The required output is a copy of each line in the material below that includes "development".

Records to process:
-- Opening Marker --

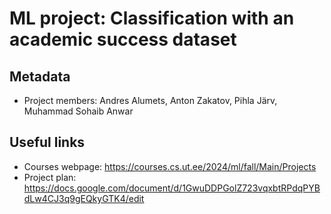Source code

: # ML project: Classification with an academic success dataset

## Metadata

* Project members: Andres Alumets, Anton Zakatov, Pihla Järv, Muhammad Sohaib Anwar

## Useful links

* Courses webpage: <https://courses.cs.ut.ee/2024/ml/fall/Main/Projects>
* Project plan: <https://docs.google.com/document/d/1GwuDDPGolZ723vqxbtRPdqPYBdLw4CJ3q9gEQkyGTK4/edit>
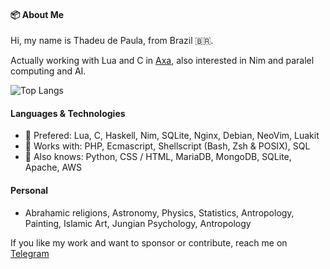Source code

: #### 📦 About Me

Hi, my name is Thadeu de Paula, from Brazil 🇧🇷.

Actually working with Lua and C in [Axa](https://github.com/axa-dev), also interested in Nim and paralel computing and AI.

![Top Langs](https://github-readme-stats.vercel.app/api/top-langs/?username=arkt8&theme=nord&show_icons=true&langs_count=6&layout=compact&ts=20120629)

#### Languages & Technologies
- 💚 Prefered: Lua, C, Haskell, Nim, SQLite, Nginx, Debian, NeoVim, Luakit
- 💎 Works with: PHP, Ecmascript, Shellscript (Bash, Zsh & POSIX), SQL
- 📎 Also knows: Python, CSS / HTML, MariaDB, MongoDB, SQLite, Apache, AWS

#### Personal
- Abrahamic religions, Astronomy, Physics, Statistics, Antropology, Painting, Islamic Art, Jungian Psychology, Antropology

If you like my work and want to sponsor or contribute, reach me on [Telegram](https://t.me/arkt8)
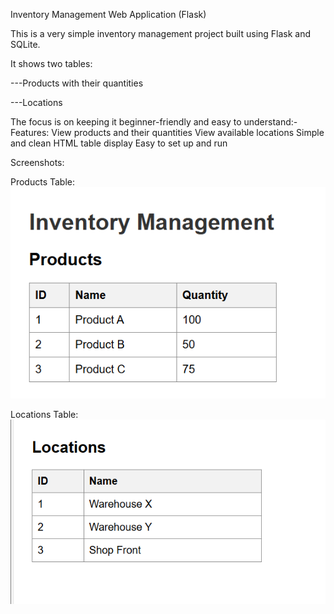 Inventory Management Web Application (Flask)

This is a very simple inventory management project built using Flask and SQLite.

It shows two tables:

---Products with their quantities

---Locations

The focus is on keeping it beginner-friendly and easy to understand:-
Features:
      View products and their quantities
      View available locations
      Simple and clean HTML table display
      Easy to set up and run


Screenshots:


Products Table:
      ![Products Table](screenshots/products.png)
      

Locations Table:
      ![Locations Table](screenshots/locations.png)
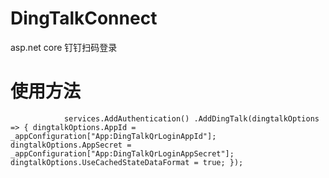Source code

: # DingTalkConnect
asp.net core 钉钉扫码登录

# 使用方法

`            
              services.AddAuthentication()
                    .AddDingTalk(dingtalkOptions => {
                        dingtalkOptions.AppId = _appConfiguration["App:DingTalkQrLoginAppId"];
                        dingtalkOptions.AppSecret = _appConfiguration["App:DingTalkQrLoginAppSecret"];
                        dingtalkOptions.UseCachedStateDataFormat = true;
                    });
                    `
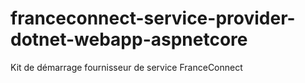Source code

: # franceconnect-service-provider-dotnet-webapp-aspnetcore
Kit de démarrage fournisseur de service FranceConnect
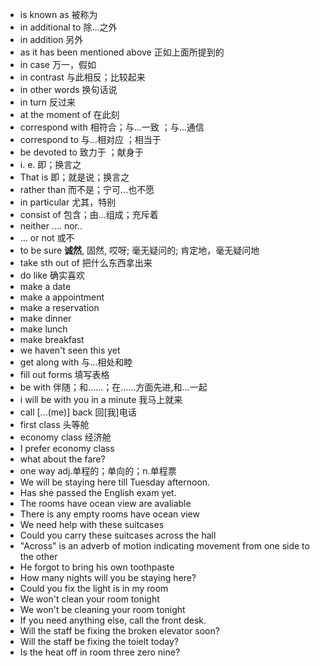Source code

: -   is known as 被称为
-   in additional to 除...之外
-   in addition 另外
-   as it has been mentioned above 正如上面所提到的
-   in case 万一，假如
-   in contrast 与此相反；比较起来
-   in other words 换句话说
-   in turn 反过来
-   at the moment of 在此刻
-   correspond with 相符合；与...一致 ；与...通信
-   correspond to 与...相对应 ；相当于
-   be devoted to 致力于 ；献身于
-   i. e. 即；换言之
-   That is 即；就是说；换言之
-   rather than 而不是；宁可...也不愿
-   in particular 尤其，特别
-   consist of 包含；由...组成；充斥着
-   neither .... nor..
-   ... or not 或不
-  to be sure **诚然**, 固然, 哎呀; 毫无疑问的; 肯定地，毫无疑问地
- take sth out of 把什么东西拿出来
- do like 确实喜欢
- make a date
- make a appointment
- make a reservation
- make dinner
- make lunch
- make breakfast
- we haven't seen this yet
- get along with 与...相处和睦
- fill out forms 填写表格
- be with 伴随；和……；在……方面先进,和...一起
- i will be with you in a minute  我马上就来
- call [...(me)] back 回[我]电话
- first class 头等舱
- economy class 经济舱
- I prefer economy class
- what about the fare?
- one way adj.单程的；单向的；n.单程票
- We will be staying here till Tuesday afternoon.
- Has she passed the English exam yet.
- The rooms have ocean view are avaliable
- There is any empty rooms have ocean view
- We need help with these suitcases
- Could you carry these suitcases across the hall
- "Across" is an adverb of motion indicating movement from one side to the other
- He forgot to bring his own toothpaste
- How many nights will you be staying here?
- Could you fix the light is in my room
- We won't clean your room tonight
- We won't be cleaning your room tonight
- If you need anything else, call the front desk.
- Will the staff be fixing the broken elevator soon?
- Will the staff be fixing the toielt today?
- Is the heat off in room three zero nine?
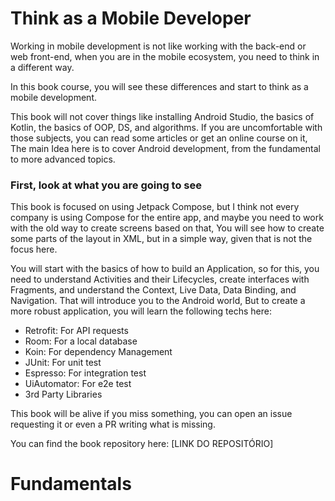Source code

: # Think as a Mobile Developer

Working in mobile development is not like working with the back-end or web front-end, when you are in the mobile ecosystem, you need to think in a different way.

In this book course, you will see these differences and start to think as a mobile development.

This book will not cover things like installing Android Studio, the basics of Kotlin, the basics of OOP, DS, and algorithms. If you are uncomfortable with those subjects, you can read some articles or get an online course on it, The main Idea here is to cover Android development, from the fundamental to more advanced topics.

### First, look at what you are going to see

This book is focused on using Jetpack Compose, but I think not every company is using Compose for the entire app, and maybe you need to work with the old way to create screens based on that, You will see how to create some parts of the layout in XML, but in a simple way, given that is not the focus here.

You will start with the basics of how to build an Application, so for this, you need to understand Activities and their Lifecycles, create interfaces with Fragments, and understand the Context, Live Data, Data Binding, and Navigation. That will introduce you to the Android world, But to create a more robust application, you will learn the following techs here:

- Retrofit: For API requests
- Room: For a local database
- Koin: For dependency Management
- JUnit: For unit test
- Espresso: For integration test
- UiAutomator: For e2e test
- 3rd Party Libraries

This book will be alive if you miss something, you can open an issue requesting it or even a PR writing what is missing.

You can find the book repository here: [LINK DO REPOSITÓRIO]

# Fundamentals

-- Closing Marker --

Exercise result:
Working in mobile development is not like working with the back-end or web front-end, when you are in the mobile ecosystem, you need to think in a different way.
In this book course, you will see these differences and start to think as a mobile development.
This book will not cover things like installing Android Studio, the basics of Kotlin, the basics of OOP, DS, and algorithms. If you are uncomfortable with those subjects, you can read some articles or get an online course on it, The main Idea here is to cover Android development, from the fundamental to more advanced topics.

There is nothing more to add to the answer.